Zweifelsohne ist aber noch manches mehr auf lokaler Ebene in Nordhausen und im Südharz erforschenswert und herauszufinden –  wenn Pfarrarchive erschlossen, Kirchenbücher transkribiert, Pfarrbibliotheken inventarisiert oder „oral history“- Projekte vor Ort angegangen werden.

Die 2019 erstmals in Nordhausen erschienene „Zeitschrift für Südharzer Kirchengeschichte. Beiträge zur kirchlichen Kunst, Verwaltung und Gesellschaft im südlichen Harzvorland“ dürfte ein wichtiger Schritt in diese Richtung gewesen sein, der 3. Jahrgang ist in Vorbereitung.

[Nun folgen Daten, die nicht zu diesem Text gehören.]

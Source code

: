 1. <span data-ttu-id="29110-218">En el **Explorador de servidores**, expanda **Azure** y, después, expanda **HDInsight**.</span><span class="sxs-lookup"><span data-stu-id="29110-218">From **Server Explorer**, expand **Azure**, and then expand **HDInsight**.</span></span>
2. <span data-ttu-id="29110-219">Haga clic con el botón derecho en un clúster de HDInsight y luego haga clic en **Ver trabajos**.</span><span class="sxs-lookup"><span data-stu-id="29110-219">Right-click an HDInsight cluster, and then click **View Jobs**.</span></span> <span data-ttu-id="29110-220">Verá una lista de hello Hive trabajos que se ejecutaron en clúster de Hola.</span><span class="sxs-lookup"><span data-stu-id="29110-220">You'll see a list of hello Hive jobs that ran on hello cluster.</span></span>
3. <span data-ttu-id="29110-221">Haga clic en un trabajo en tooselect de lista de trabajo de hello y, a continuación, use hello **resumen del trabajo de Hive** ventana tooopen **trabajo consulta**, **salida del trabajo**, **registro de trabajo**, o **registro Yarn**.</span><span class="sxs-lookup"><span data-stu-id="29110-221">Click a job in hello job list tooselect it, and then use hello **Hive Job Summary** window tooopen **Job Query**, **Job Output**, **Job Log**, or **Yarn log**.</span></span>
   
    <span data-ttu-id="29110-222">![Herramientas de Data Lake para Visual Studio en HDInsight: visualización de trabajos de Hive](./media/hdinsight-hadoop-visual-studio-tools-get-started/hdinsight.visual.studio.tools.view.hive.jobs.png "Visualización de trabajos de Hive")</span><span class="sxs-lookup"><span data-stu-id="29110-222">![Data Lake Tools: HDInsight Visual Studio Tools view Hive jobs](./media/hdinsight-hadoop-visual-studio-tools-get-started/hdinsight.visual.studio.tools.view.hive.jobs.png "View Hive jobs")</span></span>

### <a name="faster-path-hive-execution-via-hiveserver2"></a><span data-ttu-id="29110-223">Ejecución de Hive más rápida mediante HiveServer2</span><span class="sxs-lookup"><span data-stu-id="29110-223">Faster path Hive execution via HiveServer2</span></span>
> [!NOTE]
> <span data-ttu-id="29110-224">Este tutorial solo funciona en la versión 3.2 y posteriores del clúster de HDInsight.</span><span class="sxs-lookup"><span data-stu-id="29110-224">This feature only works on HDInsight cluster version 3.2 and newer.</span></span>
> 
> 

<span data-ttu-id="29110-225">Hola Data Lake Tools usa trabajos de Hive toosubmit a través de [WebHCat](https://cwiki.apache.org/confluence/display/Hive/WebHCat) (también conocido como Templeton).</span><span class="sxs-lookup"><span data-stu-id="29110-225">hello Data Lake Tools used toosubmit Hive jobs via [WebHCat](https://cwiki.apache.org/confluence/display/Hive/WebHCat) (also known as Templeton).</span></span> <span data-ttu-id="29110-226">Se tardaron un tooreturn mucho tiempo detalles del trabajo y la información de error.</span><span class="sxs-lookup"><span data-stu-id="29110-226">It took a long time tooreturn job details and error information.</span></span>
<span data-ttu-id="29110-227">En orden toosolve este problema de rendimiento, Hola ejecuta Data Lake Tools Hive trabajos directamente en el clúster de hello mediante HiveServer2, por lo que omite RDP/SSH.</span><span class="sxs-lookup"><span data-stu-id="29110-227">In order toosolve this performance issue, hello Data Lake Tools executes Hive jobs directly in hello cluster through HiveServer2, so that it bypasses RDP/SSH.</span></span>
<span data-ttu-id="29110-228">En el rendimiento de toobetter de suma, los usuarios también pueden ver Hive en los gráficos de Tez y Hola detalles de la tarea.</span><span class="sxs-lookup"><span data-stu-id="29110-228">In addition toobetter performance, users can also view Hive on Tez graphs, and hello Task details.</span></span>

Wie schon traditionell bieten auch die Beiträge“ des Nordhäuser Geschichtsvereins e.V. immer wieder Aufsätze und Forschungsergebnisse in dieser Richtung.

Schließlich widmet sich der diesjährige 29. Tag der Thüringischen Landesgeschichte am 24.09.2022 in Holzdorf bei Weimar dem Themenfeld „Religion und Gesellschaft“.